Home & Garden Columns

Wild Neighbors: A New Field Guide to All Things Sierran

By Joe Eaton
Tuesday September 18, 2007

A few years back, the Planet asked me to review a slim (hip-pocket-size, actually) volume called Sierra Birds: A Hiker’s Guide by John Muir Laws, a joint venture of Berkeley’s Heyday Books and the California Academy of Sciences. I gave it a thumbs up, calling it “ideal…for beginning birders or hikers with only a causal interest in birds,” but also useful to seasoned watchers. Laws, like Peterson and Sibley, had written and illustrated his own guide, which did not assume knowledge of formal bird classification: all the streaky brown birds were illustrated together. The art was lively, the text concise and to the point. 

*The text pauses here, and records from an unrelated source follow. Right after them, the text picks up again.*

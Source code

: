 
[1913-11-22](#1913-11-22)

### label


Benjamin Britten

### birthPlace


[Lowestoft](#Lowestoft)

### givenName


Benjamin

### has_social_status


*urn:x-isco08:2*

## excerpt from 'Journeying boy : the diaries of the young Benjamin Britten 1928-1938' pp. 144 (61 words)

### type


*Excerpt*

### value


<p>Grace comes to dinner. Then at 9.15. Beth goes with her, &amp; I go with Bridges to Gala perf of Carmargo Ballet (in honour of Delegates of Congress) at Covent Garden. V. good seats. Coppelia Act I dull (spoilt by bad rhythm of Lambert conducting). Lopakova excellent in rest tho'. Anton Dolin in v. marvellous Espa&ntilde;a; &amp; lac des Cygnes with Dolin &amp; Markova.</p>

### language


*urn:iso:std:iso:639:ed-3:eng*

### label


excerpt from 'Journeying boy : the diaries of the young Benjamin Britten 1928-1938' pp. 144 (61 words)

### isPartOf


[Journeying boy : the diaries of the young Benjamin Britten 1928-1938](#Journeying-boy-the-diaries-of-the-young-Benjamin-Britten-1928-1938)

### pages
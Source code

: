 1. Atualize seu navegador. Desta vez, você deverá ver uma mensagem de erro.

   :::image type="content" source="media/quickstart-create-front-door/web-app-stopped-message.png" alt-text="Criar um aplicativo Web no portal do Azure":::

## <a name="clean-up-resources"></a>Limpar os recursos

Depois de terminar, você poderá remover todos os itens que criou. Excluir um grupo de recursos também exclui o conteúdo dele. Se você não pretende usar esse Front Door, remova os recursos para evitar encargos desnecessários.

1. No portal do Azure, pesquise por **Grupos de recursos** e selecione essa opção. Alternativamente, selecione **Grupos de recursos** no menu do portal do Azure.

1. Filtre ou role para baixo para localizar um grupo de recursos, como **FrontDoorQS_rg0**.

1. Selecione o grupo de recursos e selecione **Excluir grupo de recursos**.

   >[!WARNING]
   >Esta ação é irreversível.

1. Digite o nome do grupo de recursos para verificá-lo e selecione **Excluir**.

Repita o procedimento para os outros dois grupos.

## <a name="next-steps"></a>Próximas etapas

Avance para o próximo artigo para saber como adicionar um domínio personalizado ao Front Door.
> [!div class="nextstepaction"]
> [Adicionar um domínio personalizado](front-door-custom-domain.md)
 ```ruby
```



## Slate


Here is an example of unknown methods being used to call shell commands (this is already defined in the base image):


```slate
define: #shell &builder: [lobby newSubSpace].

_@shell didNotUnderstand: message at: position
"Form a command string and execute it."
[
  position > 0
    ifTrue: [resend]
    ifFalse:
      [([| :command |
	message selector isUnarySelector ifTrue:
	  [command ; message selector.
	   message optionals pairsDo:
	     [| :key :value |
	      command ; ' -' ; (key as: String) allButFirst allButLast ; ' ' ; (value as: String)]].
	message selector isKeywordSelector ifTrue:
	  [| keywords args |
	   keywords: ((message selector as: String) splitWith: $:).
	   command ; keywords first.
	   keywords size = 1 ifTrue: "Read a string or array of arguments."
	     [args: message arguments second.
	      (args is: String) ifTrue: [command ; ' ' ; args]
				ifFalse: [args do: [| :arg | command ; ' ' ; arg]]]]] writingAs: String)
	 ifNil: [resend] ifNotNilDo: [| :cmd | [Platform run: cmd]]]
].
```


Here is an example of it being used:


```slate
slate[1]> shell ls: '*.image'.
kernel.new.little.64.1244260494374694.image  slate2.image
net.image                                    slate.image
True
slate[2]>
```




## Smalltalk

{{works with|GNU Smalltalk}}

That same summer, in one of those unlikely coincidences, Ron and I ran into Jack Laws at the Summit Lake campground in Lassen Volcanic National Park. Laws said the bird book wasn’t just a one-off: he was putting together a field guide, or series of guides, to the whole natural world of the Sierra Nevada—wildflowers, trees, insects, fish, mammals, the works.  

He happened to be at Lassen sketching bog-orchids and other montane flowers. Laws gave us a prototype of the mammal and fish sections of the project, which for the first time gave me some hope of telling the Sierra’s myriad chipmunks apart. (The range is in fact a hotbed of chipmunk speciation, but that’s a digression I’ll resist for now.) I later saw him as artist-in-residence at the Academy’s exhibit on California’s biodiversity, where more of his images were on display, and I’ve followed his work in Bay Nature. 

Well, the project is complete: The Laws Field Guide to the Sierra Nevada ($24.95) was published by Heyday and the Academy this summer. And I’m happy to say that it lives up to expectations. It’s thicker than the bird book, but would still fit comfortably in a backpack. 

I tend to carry a lot of reference baggage into the Sierra: not the Jepson Manual, but just about everything else. The old UC Press Sierra Nevada Natural History was good up to a point, but it had its limitations. So I found myself packing multiple bird guides, a regional flora or two, tree manuals, mammal and insect and reptile guides. And then I’d encounter an odd fish. No fish guide. Another time I found a meltwater pond in the Lakes Basin swarming with neon-green fairy shrimp. Not in the books. I remember stumbling across an extraordinary moth in a wet meadow in Lassen and having no idea what it was. There is no such thing as a field guide to western moths. Eventually, consulting a reprint of a 1903 moth manual, I concluded it must have been a common sheep moth. 

That identification would have been a snap with Laws’ new book. 

The coverage is inclusive. Not only are there moths, there’s a half-page of bumblebees, and pages after pages of those beetles of which God is so inordinately fond. There are spiders (with web diagrams), plant galls, obscure underwater things like freshwater sponges. Sponges in the Sierra? Yes, and bryozoans and hydroids. 

Fungi. Lichens. Tracks and scat.  

The wildflower section follows the precedent of the stand-alone bird book. You don’t need to know the ever-shifting terrain of plant taxonomy to use this book. (I’m now taking a taxonomy course at Merritt College, and I figure on learning this version—in which the lily family has been broken up, and water lotuses are next of kin to sycamores—and then not trying to keep up any more.) Laws provides simple keys to identification, based on color and other obvious features. There are helpful asides: “Difficulty identifying Arnica? Relax, it’s not you…” That made me feel a lot better. 

The guide covers all the Sierra’s national forests (Lassen to Sequoia) and national parks. Range maps are used sparingly, mostly with the small rodents—location is important in sorting chipmunks—and shrews. Did I mention the seasonal star charts? 

Omissions are inevitable in a project of this scope, but they’re few.  

The book went to press too late to include the newly discovered Yosemite bog-orchid, a tiny yellowish flower that smells, depending on your source, like feet, Limburger cheese, or a corral of horses on a hot day. Although the bizarre cave-dwelling creatures of Sequoia National Park, featured in this month’s National Geographic, are not included, most of us non-spelunkers will never encounter them. I would have liked to see larval amphibians (I’ve met more tadpoles in the Sierra than adult frogs and toads) and mosses, a truly underappreciated division of the plant kingdom. Geology isn’t covered, but there’s an excellent volume in the new UC press series of guides. 

Overall, though, well done, and a model work for other regional natural history guides. How about the Mojave and Colorado deserts? The Coast Ranges? Laws is still young, but there’s a lot out there.  

 

 

Joe Eaton’s “Wild Neighbors” column appears every other Tuesday in the Berkeley Daily Planet, alternating with Ron Sullivan’s “Green Neighbors” column on East Bay trees.